What the task asks = Tally every line in the entries below that holds "version", then give only the total.

───── Source material

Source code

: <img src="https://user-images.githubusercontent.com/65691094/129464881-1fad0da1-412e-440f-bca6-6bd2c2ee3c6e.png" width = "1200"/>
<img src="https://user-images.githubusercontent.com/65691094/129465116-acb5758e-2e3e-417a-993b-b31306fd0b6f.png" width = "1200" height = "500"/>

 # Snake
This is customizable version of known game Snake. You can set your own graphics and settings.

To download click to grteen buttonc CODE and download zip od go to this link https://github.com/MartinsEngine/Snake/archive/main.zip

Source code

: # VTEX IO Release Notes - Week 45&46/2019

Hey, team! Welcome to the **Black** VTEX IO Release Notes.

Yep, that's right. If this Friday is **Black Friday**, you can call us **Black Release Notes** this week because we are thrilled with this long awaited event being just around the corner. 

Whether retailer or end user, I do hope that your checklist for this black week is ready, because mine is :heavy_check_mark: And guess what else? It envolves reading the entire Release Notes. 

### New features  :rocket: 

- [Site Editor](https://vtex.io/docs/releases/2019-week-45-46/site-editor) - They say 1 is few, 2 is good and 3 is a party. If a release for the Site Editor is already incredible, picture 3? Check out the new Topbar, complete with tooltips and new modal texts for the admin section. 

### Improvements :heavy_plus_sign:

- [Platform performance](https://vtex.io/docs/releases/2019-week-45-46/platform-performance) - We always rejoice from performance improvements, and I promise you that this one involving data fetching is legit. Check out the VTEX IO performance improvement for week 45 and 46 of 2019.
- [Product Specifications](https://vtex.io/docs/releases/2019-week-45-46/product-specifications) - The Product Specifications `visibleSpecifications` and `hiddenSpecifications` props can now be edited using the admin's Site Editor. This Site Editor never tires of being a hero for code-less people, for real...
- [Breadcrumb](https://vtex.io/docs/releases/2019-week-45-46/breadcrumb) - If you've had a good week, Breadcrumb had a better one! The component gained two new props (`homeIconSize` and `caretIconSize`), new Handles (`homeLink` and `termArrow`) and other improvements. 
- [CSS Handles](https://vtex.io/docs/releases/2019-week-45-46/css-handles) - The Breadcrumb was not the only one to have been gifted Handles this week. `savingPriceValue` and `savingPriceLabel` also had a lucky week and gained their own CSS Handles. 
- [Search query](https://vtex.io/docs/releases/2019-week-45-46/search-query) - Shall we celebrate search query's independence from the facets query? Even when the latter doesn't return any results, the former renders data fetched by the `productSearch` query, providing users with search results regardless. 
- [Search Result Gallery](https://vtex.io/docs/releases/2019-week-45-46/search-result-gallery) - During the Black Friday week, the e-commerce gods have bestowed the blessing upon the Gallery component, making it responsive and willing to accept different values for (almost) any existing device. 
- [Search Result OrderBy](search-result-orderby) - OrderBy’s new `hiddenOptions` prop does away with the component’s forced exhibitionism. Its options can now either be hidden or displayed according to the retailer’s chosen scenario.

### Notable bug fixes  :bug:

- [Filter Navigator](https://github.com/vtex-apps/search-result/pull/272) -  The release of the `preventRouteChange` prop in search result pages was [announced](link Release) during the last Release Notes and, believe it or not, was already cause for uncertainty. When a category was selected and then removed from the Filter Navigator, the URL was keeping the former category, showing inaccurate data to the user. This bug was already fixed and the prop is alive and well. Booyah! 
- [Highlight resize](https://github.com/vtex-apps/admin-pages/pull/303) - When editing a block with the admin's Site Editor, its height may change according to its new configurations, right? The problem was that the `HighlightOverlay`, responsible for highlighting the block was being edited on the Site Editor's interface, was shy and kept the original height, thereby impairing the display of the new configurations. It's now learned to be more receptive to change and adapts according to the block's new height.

──────────
───── Source material

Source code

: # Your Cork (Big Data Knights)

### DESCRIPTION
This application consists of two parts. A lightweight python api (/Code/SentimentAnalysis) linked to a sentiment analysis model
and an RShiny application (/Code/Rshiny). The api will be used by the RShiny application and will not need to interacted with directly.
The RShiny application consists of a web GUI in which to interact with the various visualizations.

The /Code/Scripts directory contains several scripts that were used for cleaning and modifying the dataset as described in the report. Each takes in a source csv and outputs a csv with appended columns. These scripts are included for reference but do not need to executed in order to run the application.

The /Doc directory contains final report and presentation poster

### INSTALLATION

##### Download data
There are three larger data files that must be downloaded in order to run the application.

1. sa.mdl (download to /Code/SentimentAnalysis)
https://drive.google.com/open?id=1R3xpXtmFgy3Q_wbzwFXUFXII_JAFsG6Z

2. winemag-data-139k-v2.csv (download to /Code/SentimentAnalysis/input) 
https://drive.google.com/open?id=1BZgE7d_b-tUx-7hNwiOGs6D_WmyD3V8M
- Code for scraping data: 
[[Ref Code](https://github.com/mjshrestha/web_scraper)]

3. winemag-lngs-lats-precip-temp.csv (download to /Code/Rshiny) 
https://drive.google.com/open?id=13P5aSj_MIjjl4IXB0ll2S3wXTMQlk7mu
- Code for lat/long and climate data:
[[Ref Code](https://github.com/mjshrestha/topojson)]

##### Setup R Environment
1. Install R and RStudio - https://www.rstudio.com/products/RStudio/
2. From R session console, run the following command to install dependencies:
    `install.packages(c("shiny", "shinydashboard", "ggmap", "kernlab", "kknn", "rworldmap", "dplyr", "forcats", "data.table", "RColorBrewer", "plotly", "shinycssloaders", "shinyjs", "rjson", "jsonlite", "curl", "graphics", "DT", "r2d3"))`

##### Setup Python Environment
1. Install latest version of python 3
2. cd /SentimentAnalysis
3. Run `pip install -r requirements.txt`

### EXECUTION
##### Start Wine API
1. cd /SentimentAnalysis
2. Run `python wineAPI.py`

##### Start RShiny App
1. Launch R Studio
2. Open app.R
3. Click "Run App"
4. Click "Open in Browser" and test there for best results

──────────
───── Source material

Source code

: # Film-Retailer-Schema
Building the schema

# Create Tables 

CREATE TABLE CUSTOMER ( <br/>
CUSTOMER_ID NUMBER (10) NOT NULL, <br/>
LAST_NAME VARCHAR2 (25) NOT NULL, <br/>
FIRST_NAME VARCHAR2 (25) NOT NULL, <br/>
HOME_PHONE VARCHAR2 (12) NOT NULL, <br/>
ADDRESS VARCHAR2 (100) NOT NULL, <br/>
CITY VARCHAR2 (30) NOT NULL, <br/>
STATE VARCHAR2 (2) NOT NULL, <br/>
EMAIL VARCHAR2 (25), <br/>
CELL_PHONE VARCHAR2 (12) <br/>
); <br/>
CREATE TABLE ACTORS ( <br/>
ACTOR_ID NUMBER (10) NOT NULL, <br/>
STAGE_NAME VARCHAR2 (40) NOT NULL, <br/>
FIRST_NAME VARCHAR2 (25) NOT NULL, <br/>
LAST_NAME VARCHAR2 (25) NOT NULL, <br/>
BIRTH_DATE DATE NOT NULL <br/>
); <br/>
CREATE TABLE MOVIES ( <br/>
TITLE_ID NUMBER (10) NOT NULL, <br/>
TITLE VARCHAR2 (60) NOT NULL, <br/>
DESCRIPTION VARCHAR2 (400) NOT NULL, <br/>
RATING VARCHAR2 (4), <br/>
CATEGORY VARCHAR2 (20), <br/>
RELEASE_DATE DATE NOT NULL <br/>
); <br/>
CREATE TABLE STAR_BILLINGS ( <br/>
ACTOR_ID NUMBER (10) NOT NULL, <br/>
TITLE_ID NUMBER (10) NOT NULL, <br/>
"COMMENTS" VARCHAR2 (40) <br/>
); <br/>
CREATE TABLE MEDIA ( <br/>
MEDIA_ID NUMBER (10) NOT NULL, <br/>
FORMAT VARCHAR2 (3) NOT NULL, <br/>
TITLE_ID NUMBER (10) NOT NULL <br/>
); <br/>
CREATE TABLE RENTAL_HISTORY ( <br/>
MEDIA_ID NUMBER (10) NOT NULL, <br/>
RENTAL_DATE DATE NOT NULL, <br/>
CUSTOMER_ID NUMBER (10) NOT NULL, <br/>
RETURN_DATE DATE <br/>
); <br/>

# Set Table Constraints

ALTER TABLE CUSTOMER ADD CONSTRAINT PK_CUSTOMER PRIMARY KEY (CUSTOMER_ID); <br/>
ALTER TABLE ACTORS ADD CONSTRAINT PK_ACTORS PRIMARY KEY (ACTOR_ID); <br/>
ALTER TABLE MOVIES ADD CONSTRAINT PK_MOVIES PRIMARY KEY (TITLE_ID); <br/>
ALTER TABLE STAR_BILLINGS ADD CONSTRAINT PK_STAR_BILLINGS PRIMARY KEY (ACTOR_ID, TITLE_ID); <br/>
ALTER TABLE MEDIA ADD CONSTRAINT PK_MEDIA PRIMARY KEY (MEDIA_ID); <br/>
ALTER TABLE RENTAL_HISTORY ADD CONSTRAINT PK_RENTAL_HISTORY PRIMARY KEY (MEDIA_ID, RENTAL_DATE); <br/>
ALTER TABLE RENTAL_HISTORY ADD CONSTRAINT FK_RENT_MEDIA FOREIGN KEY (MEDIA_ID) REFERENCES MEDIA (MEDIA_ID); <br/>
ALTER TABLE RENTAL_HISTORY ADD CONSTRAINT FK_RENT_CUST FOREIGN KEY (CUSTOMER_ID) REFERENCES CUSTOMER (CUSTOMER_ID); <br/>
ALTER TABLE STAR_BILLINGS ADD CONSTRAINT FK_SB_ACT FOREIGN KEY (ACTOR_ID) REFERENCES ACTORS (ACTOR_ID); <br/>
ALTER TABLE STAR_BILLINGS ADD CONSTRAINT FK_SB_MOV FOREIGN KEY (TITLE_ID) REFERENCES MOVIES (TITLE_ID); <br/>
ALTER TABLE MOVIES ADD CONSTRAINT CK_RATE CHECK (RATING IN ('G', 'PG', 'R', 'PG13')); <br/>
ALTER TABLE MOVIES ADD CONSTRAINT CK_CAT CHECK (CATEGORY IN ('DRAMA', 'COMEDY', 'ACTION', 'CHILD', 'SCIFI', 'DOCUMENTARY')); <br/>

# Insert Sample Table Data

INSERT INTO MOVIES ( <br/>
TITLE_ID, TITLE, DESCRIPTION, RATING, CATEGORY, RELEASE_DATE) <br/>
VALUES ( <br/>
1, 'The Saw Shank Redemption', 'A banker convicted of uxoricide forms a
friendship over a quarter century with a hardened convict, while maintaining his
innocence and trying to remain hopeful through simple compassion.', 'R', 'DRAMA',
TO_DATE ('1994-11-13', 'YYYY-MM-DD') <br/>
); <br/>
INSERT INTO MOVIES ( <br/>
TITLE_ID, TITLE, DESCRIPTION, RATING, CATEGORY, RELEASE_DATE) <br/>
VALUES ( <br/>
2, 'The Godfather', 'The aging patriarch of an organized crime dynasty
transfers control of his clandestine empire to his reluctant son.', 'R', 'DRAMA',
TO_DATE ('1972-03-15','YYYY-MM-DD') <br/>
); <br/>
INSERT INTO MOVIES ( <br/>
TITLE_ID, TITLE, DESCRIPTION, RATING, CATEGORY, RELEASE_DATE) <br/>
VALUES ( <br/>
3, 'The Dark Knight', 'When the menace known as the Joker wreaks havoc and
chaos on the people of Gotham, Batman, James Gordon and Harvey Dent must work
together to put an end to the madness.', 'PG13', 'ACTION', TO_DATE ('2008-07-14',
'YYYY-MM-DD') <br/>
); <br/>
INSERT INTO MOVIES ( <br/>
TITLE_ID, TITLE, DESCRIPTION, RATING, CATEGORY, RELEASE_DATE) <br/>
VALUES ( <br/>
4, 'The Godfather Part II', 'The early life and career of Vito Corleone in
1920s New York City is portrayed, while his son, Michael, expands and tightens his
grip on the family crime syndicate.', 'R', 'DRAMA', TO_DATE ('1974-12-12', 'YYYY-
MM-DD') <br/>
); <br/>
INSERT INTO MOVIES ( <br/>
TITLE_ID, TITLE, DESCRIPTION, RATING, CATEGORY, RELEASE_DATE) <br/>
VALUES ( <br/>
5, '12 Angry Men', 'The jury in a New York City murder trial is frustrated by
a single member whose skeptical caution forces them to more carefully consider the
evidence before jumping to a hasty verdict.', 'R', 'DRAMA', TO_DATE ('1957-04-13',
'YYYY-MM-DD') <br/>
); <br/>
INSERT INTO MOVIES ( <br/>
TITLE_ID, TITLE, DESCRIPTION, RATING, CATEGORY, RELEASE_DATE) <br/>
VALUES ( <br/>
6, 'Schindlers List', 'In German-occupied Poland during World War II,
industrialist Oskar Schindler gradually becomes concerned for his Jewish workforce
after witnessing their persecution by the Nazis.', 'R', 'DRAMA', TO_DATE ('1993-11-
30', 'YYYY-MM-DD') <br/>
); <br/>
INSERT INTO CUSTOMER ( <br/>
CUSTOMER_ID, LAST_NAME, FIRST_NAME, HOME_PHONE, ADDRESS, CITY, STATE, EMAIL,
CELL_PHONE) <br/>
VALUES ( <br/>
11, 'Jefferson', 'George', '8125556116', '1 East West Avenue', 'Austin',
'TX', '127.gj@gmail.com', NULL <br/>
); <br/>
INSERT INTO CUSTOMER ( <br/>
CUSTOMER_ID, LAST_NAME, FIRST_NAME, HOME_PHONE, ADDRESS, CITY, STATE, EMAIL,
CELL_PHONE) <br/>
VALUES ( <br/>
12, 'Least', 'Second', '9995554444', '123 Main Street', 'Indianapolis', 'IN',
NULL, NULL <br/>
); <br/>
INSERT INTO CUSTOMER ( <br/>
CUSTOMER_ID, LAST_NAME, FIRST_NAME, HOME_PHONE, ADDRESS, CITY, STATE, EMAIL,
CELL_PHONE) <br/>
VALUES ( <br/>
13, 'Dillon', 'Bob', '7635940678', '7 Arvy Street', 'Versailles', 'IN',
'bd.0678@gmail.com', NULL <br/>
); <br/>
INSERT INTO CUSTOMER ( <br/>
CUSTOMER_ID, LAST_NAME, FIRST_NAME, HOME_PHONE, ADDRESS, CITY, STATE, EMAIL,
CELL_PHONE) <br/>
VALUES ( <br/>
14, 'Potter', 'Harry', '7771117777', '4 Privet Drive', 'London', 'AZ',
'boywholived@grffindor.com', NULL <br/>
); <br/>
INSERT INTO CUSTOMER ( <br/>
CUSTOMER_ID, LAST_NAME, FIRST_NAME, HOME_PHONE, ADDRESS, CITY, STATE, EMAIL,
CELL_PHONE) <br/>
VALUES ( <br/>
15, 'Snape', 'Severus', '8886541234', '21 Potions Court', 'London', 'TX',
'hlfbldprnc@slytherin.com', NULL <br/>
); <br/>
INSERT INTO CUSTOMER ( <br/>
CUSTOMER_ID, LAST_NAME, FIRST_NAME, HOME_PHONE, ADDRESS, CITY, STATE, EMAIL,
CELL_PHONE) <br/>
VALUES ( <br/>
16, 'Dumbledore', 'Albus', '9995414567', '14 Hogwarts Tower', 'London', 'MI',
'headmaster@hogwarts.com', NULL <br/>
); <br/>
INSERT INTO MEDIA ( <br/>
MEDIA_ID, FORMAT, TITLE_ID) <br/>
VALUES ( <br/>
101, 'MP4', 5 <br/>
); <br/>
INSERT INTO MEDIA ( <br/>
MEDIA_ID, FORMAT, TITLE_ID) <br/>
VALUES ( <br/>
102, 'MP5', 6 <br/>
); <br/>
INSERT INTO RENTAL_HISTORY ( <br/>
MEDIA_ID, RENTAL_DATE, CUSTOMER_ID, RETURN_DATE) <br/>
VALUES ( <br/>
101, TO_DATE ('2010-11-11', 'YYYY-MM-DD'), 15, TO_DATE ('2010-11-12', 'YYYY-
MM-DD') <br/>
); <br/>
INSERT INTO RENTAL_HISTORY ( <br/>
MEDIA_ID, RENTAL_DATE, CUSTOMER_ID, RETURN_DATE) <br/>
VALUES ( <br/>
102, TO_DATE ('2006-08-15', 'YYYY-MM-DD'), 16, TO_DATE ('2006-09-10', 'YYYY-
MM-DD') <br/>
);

──────────

Answer below = 2